Given records:
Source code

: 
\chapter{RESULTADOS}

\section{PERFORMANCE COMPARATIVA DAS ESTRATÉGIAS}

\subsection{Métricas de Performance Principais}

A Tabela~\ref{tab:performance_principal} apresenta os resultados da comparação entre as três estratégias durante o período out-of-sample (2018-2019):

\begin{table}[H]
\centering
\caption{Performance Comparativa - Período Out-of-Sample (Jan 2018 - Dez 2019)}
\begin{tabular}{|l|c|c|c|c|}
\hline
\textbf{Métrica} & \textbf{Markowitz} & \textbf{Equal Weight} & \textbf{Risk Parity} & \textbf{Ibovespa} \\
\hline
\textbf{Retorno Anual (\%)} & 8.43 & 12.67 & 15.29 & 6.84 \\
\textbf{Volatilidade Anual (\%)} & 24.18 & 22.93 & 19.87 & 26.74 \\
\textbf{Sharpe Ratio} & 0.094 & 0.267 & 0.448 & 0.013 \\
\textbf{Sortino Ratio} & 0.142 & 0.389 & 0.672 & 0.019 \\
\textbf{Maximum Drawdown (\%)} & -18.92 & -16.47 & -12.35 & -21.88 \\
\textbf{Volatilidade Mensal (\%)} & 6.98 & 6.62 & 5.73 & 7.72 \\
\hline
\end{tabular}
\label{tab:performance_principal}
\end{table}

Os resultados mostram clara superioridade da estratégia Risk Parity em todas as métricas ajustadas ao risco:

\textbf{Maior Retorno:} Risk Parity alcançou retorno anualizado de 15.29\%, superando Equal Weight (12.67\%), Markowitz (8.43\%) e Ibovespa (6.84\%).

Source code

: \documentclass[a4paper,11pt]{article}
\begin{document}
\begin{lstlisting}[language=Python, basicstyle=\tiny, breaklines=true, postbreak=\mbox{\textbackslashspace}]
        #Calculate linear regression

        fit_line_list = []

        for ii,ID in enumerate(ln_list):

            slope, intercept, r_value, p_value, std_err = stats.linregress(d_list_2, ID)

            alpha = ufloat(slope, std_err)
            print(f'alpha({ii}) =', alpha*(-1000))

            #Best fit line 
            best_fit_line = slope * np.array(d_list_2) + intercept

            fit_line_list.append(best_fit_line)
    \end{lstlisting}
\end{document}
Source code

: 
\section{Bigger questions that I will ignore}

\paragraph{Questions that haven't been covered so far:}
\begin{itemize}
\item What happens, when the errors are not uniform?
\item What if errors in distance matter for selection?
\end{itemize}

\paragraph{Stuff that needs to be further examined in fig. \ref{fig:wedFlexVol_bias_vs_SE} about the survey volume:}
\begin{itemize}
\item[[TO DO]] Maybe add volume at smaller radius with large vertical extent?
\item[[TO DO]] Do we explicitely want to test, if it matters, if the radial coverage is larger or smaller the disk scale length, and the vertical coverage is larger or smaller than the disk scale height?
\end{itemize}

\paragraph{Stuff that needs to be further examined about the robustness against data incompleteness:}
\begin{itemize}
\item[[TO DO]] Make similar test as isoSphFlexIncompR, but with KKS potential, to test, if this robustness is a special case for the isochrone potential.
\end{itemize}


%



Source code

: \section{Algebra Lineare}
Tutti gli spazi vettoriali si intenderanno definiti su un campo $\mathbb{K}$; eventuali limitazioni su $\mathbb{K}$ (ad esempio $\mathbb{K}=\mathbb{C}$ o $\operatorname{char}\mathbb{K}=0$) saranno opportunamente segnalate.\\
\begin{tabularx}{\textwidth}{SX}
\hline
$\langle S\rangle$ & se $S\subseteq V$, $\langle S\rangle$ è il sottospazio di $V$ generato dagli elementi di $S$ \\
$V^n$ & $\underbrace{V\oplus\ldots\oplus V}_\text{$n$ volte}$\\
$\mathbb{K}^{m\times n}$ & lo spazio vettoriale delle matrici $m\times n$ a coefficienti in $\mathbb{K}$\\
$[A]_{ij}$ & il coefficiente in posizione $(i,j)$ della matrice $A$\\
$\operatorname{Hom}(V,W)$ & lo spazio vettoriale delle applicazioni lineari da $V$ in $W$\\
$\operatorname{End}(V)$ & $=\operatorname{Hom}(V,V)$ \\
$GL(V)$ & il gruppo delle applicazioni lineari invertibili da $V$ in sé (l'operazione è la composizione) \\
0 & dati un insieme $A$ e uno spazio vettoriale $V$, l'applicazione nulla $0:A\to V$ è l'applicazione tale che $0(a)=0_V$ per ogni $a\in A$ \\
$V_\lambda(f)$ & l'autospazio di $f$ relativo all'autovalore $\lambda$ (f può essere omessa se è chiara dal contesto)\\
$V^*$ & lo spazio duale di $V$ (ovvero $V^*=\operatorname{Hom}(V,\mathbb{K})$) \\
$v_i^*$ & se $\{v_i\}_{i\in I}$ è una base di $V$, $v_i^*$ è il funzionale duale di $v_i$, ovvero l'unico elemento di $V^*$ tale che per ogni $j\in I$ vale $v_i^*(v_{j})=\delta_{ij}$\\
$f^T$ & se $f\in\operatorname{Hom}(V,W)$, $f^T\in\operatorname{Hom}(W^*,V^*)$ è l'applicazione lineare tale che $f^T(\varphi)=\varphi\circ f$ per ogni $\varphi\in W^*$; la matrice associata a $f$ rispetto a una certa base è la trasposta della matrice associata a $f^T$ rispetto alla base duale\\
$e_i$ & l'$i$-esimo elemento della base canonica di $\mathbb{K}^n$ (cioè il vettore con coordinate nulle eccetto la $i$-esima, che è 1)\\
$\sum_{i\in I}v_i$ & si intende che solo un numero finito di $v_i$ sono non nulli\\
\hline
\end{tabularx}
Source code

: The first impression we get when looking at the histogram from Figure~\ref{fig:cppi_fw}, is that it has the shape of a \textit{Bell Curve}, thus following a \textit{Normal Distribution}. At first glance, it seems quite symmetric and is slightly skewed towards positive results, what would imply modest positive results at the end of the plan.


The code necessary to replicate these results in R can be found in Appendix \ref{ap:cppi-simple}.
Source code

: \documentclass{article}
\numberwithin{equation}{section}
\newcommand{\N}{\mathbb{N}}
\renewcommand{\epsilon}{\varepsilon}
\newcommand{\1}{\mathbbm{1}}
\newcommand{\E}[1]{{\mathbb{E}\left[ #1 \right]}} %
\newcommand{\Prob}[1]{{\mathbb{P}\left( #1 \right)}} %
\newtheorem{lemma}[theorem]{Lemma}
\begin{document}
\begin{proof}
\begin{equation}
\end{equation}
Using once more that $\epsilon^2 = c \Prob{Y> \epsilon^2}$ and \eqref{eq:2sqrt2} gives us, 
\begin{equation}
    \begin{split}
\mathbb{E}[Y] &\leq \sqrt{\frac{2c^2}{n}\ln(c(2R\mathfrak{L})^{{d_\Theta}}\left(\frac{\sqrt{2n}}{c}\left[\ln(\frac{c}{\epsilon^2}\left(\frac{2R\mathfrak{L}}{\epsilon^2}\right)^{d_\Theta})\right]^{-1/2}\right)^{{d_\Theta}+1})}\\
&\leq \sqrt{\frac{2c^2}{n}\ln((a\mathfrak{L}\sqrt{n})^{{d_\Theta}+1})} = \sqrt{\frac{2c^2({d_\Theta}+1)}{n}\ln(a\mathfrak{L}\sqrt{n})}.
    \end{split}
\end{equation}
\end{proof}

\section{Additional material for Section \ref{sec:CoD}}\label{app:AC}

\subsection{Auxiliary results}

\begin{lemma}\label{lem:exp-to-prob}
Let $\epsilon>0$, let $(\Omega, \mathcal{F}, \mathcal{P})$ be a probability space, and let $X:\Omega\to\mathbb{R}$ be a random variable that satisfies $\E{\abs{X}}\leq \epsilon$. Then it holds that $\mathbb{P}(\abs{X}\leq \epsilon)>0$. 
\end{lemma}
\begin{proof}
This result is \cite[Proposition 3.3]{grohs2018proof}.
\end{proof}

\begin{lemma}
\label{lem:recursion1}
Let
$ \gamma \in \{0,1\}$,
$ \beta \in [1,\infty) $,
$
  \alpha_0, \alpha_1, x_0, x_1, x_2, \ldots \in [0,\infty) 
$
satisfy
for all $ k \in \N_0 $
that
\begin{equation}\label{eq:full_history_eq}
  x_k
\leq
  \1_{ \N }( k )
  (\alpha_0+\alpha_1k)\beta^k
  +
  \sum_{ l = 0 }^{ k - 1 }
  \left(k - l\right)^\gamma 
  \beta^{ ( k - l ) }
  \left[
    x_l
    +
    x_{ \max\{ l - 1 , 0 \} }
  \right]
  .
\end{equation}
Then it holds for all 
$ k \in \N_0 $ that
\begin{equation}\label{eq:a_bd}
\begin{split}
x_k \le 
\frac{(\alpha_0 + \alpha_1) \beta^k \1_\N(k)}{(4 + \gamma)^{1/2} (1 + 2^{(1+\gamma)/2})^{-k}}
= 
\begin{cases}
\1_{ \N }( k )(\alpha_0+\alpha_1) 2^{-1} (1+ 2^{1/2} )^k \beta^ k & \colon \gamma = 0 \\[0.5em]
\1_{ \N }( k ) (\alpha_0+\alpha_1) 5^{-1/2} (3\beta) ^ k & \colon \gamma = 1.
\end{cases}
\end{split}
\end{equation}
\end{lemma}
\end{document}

Work order: Take the line above containing "e Ibovespa (6.84\%).", the line containing "further examined in", and all lines in between, and copy them exactly without anything else.

Output for this task:
\textbf{Maior Retorno:} Risk Parity alcançou retorno anualizado de 15.29\%, superando Equal Weight (12.67\%), Markowitz (8.43\%) e Ibovespa (6.84\%).

Source code

: \documentclass[a4paper,11pt]{article}
\begin{document}
\begin{lstlisting}[language=Python, basicstyle=\tiny, breaklines=true, postbreak=\mbox{\textbackslashspace}]
        #Calculate linear regression

        fit_line_list = []

        for ii,ID in enumerate(ln_list):

            slope, intercept, r_value, p_value, std_err = stats.linregress(d_list_2, ID)

            alpha = ufloat(slope, std_err)
            print(f'alpha({ii}) =', alpha*(-1000))

            #Best fit line 
            best_fit_line = slope * np.array(d_list_2) + intercept

            fit_line_list.append(best_fit_line)
    \end{lstlisting}
\end{document}
Source code

: 
\section{Bigger questions that I will ignore}

\paragraph{Questions that haven't been covered so far:}
\begin{itemize}
\item What happens, when the errors are not uniform?
\item What if errors in distance matter for selection?
\end{itemize}

\paragraph{Stuff that needs to be further examined in fig. \ref{fig:wedFlexVol_bias_vs_SE} about the survey volume:}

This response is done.